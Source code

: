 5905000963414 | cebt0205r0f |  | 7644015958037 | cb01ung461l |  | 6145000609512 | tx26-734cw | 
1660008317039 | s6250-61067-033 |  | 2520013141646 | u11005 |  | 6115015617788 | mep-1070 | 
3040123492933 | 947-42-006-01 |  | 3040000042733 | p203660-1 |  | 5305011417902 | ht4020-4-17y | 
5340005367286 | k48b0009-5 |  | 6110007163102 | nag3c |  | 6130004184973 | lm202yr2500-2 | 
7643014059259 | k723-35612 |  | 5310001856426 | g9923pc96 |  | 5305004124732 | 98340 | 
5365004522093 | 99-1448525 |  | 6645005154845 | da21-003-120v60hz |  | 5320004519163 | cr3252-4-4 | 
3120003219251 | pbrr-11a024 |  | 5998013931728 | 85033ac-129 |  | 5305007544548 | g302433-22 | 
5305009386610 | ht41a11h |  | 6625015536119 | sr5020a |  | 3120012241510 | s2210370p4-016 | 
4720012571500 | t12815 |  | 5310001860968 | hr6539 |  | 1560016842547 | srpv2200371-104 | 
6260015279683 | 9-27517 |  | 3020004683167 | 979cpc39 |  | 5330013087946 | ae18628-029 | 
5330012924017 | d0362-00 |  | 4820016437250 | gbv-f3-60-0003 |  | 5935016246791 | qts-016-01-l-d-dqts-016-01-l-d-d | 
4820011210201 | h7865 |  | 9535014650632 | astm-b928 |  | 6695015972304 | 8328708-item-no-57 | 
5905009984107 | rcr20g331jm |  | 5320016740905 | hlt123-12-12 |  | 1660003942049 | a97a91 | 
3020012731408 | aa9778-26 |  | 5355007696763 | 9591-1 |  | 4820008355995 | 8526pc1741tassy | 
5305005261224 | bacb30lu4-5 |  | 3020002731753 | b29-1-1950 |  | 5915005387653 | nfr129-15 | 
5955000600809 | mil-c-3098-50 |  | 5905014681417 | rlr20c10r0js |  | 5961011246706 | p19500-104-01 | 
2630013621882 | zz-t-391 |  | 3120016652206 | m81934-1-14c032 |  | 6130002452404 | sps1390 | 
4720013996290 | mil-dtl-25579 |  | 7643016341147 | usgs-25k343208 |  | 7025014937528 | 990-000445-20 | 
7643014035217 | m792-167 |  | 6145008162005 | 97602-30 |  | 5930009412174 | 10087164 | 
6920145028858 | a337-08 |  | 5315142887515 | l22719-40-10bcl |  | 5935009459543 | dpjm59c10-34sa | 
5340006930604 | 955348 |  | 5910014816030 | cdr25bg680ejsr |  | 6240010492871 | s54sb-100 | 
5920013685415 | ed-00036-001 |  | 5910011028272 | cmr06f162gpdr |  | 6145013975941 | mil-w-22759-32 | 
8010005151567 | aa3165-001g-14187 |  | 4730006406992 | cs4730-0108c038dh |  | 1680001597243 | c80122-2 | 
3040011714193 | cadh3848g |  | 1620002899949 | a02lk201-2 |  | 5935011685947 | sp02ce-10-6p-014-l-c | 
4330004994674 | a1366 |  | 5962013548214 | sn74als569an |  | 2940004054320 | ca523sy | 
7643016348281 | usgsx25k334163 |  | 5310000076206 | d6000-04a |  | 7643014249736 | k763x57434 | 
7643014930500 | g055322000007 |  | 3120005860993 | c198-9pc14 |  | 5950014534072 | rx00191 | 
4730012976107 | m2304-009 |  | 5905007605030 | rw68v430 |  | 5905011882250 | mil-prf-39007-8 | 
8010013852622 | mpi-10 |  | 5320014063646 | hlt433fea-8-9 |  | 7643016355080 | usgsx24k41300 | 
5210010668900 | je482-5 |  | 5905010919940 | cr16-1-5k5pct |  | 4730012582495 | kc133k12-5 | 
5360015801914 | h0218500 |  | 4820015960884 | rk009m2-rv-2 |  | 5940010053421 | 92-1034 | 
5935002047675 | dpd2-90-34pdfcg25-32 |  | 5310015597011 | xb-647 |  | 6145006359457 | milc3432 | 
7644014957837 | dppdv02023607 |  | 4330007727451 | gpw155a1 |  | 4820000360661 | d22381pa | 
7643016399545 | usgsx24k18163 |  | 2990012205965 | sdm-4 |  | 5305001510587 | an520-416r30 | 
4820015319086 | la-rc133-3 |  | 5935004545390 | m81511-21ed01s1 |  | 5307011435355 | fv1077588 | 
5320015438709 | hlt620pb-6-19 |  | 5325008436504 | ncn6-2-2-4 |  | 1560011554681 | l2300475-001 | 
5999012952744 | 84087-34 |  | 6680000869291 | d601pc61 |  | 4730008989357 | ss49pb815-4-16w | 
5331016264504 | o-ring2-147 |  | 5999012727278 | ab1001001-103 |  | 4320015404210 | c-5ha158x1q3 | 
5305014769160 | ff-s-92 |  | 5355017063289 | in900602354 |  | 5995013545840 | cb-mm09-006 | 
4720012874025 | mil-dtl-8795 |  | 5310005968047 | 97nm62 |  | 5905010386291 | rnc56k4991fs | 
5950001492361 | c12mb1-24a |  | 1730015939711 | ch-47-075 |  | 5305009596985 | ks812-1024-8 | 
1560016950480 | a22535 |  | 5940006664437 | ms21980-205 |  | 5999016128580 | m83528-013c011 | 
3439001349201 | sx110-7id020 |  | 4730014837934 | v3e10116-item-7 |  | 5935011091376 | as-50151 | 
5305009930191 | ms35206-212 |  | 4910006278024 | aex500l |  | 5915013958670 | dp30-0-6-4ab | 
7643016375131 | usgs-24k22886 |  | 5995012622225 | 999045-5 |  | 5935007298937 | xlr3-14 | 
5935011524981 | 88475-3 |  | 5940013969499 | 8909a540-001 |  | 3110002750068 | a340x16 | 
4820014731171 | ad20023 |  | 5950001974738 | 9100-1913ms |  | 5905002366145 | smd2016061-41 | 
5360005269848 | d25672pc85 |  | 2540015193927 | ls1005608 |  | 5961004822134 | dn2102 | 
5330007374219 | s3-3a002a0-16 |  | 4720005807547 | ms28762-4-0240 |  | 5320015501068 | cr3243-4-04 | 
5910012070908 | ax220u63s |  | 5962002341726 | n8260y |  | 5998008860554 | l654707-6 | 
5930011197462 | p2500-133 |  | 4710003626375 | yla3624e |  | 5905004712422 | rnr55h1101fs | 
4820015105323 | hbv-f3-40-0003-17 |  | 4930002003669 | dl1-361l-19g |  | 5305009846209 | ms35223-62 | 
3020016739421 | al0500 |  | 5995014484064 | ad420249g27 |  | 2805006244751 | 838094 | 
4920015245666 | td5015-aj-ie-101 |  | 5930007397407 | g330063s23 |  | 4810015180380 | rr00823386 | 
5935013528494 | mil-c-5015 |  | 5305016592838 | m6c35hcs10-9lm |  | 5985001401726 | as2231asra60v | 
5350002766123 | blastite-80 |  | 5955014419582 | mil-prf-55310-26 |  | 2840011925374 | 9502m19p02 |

::::::

§ **WHAT IS EXPECTED**
Search the entries for "item" and show every line that has it.

§ **ANSWER**
4820011210201 | h7865 |  | 9535014650632 | astm-b928 |  | 6695015972304 | 8328708-item-no-57 | 
3439001349201 | sx110-7id020 |  | 4730014837934 | v3e10116-item-7 |  | 5935011091376 | as-50151 | 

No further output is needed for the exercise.